Decent as far as the terms of society. Again, common grace as opposed to special grace, which is receiving the salvation by special revelation, which is, of course, through the Holy Spirit and God's word. So this, he's concerned for his child as a loving parent, and that's common grace. And it doesn't diminish it. It doesn't mean it's, you know, small or anything like that.

It's, again, society could not function without it. Verse 4, And Jeroboam's wife did so. She arose and went to Shiloh, and came to the house of Ahijah.

But Ahijah could not see, for his eyes were glazed by reason of his age. Now, we know that this is the same Ahijah the prophet, because he already told us this is the one that prophesied he's living in Shiloh. And we wonder, as she is on her way, you know, what kind of woman she was. We're not told.

It's about a 20-mile trek from Terza to Shiloh. Did she protest? Did she want to stay with the child? Again, we don't know. But either way, she has little choice, and Ahijah could not see, for his eyes were glazed by reason of his age, likely cataracts. Her disguise is not going to hide her from God's man because of God. And, of course, the story, the greater part, he doesn't need eyes to see if God is, again, giving him the knowledge. Two reasons why this prophet in Shiloh was not dispatched to Bethel.

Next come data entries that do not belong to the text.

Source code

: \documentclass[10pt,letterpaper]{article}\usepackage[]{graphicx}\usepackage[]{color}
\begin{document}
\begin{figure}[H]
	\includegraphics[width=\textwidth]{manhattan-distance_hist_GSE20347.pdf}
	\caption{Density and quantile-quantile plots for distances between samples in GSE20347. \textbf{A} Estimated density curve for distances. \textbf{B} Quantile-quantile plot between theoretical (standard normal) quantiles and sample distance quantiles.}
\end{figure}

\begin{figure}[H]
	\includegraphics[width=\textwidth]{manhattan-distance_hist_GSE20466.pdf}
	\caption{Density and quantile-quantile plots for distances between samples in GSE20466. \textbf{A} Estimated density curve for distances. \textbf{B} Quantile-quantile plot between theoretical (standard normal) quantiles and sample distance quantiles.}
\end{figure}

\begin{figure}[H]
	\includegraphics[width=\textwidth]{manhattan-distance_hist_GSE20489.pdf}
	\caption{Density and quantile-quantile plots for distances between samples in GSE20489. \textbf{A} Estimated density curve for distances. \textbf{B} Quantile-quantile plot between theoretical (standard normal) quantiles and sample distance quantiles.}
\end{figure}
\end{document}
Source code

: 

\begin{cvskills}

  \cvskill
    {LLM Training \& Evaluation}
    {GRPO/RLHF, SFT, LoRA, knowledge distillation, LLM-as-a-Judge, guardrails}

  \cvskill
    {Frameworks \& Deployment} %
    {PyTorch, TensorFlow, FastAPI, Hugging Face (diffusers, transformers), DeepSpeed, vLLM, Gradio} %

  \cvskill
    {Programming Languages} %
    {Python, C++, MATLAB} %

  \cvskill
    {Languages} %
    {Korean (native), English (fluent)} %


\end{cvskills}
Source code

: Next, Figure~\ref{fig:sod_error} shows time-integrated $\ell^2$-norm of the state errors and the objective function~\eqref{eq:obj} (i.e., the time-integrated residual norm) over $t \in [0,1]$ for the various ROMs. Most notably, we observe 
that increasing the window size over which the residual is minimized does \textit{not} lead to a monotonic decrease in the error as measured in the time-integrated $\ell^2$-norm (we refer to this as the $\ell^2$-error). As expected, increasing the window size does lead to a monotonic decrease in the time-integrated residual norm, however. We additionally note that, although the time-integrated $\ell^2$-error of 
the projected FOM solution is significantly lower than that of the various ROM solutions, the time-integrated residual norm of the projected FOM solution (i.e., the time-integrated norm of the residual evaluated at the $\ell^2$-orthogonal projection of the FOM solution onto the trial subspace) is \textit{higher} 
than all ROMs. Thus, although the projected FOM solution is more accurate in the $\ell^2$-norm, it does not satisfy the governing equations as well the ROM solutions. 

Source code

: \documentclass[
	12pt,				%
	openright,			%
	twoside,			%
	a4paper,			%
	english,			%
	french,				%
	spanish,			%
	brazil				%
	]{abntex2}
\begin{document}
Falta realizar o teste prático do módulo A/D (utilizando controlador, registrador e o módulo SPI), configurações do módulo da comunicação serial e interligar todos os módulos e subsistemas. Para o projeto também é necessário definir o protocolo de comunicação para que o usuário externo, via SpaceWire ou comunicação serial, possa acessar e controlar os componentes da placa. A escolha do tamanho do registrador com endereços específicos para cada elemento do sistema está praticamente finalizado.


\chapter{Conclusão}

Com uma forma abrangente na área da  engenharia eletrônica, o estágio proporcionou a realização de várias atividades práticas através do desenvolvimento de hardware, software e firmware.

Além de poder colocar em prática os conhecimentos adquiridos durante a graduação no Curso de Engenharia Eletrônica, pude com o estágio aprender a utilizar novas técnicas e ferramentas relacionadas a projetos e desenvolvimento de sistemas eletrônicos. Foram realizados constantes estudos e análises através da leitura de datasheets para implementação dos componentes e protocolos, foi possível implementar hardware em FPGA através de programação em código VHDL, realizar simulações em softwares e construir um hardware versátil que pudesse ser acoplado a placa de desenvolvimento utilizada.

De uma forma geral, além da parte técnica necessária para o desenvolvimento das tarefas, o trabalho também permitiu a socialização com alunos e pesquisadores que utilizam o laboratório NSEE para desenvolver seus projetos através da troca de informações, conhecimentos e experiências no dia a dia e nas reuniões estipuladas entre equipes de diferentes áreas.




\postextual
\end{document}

Well, he was by reason of his age and his eyesight. He was just hindered from going, and so God imported the prophet from Judah to go, bypassing the old prophet of Bethel who was there in the city. That's a lot of challenging information for us because every Christian wants to say to God what Paul said when he was converted. Who are you? What do you want me to do? Who are you, Lord? What would you have me to do?

That encapsulates the Christian response to Jesus Christ at conversion. Here's my life. What do you want from me?

And not challenging. What do you want from me? But, Lord, here I am, hopefully a vessel of honor. Verse 5, Now Yahweh had said to Ahijah, Here is the wife of Jeroboam coming to ask you something about her son, for he is sick. Thus and thus you shall say to her, for it will be when she comes in that she will pretend to be another woman. Well, there's a lot there. Some humorous stuff.

We won't go into that because I can get to my truck safely. The prophet is the one that traffics spiritual information from God. The false prophet traffics it from hell. And here he is, of course, a true prophet and God is speaking and he's speaking through the prophet. He has something directly or direct to say. Nothing indirect in this.

Not a general statement. It is to Jeroboam and his wife. Poor woman doesn't know what awaits her deception. What she's going to hear is not because she's come to deceive. That's just more evidence of their shallowness.

But she doesn't know what she's getting into. Now, this is the gift of knowledge. It's not the only place it shows up in the scripture. The gift has not so much to do with learning information, but knowing something that you could not know unless God revealed it. That is the gift of knowledge. So if you go to a church and the pastor is very knowledgeable about the Bible, that's not the gift.

That's hard work. Knowledge comes in his insights and the ability to see things that others aren't seeing because God has told him. And it doesn't have to be, you know, astounding.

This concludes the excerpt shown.